Bone Density During the Transition
Estrogen plays an important role in maintaining bone strength regardless of sex. When you stop taking it and testosterone hasn’t yet fully recovered, there’s a window where neither hormone is adequately protecting your bones. Research on people discontinuing estrogen therapy shows bone mineral density losses of roughly 0.5% to 1% per year at the hip and spine after stopping. These rates are modest, but they matter more for people who were on hormones for many years or who have other risk factors for bone loss. Once testosterone is fully restored, it resumes its own protective effect on bone.
Emotional and Psychological Effects
The hormonal transition period can be emotionally turbulent. People who stop feminizing hormones commonly report mood swings, irritability, anxiety, and shifts in how they experience emotions. Estrogen tends to broaden emotional range for many people, and losing that can feel like an emotional flattening or a jarring shift in how feelings are processed.
For those who are stopping hormones after detransitioning or reconsidering their gender identity, the psychological dimension is more complex. Research published in JAMA Network Open found that the period of hormonal cessation is marked by increased mood and energy changes, worsened gender dysphoria for some, and overall uncertainty. Participants described a “mourning period” for the effects of estrogen they valued. Concerningly, the same research found that many people disengage from medical and psychological support during this exact period, when they may need it most.
People who stop hormones temporarily for medical reasons like fertility preservation tend to have a different emotional experience, since the cessation is planned with a specific goal and an expected endpoint. The psychological impact depends heavily on why you’re stopping and whether the decision feels voluntary.

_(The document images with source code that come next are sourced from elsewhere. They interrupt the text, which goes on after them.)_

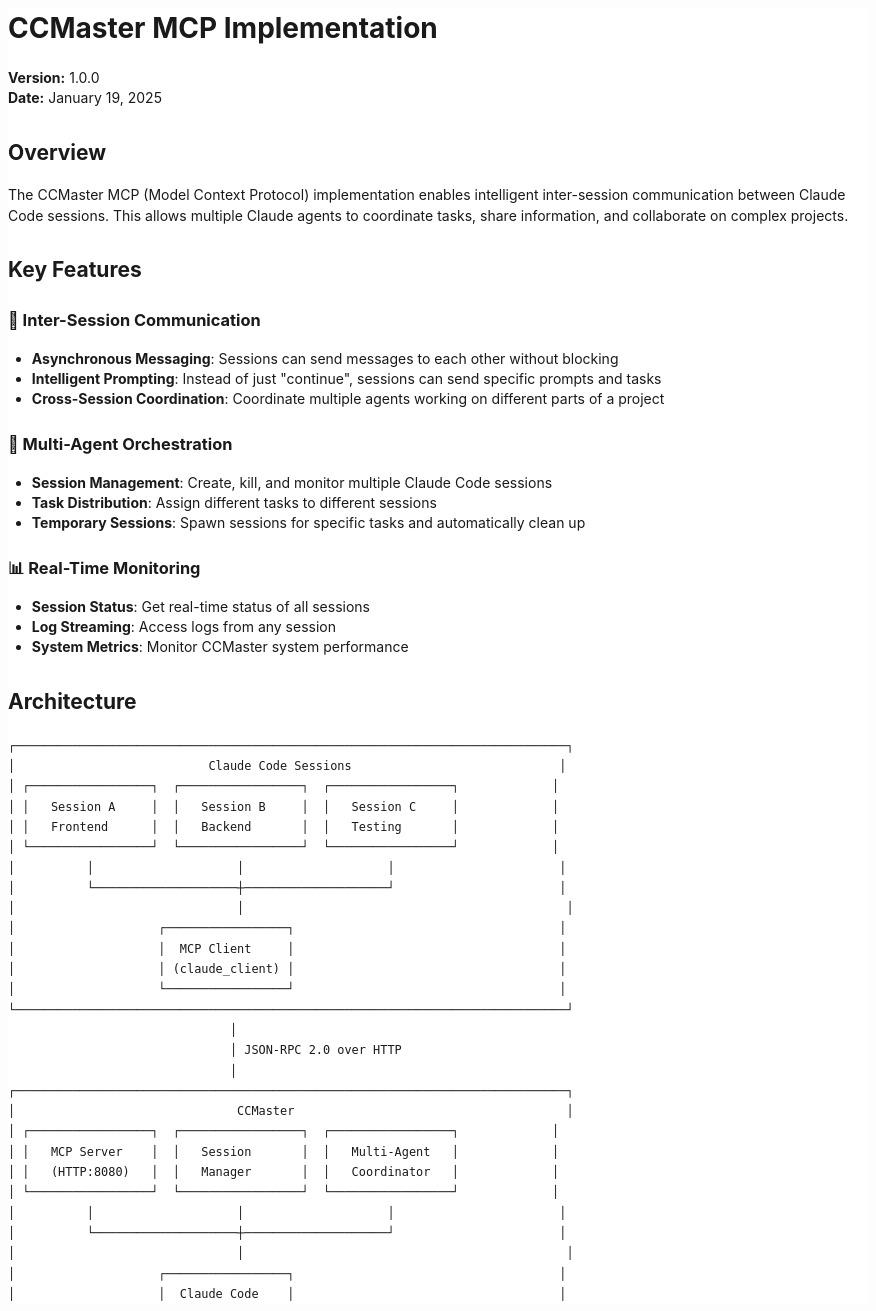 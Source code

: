 # CCMaster MCP Implementation

**Version:** 1.0.0  
**Date:** January 19, 2025

## Overview

The CCMaster MCP (Model Context Protocol) implementation enables intelligent inter-session communication between Claude Code sessions. This allows multiple Claude agents to coordinate tasks, share information, and collaborate on complex projects.

## Key Features

### 🔄 Inter-Session Communication
- **Asynchronous Messaging**: Sessions can send messages to each other without blocking
- **Intelligent Prompting**: Instead of just "continue", sessions can send specific prompts and tasks
- **Cross-Session Coordination**: Coordinate multiple agents working on different parts of a project

### 🤖 Multi-Agent Orchestration
- **Session Management**: Create, kill, and monitor multiple Claude Code sessions
- **Task Distribution**: Assign different tasks to different sessions
- **Temporary Sessions**: Spawn sessions for specific tasks and automatically clean up

### 📊 Real-Time Monitoring
- **Session Status**: Get real-time status of all sessions
- **Log Streaming**: Access logs from any session
- **System Metrics**: Monitor CCMaster system performance

## Architecture

```
┌─────────────────────────────────────────────────────────────────────────────┐
│                           Claude Code Sessions                             │
│ ┌─────────────────┐  ┌─────────────────┐  ┌─────────────────┐             │
│ │   Session A     │  │   Session B     │  │   Session C     │             │
│ │   Frontend      │  │   Backend       │  │   Testing       │             │
│ └─────────────────┘  └─────────────────┘  └─────────────────┘             │
│          │                    │                    │                       │
│          └────────────────────┼────────────────────┘                       │
│                               │                                             │
│                    ┌─────────────────┐                                     │
│                    │  MCP Client     │                                     │
│                    │ (claude_client) │                                     │
│                    └─────────────────┘                                     │
└─────────────────────────────────────────────────────────────────────────────┘
                               │
                               │ JSON-RPC 2.0 over HTTP
                               │
┌─────────────────────────────────────────────────────────────────────────────┐
│                               CCMaster                                      │
│ ┌─────────────────┐  ┌─────────────────┐  ┌─────────────────┐             │
│ │   MCP Server    │  │   Session       │  │   Multi-Agent   │             │
│ │   (HTTP:8080)   │  │   Manager       │  │   Coordinator   │             │
│ └─────────────────┘  └─────────────────┘  └─────────────────┘             │
│          │                    │                    │                       │
│          └────────────────────┼────────────────────┘                       │
│                               │                                             │
│                    ┌─────────────────┐                                     │
│                    │  Claude Code    │                                     │
```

A Rough Timeline of What to Expect
- First 1 to 3 months: Skin becomes oilier, energy and mood may fluctuate as hormone levels are low, body odor may shift, libido changes.
- 3 to 6 months: Facial and body hair begins returning, fat redistribution starts, muscle mass begins increasing if testosterone is recovering.
- 6 to 12 months: Testosterone levels approach previous baseline for most people, body composition continues shifting, sperm production may resume.
- 1 to 3 years: Fat redistribution and muscle changes reach their full extent, physical performance returns to pre-hormone levels, fertility may still be improving.
- Permanent: Breast glandular tissue remains, though volume decreases somewhat.
Individual timelines vary considerably based on how long hormones were taken, what dosages were used, age, and genetics. Someone who took feminizing hormones for six months will generally reverse faster and more completely than someone who took them for ten years.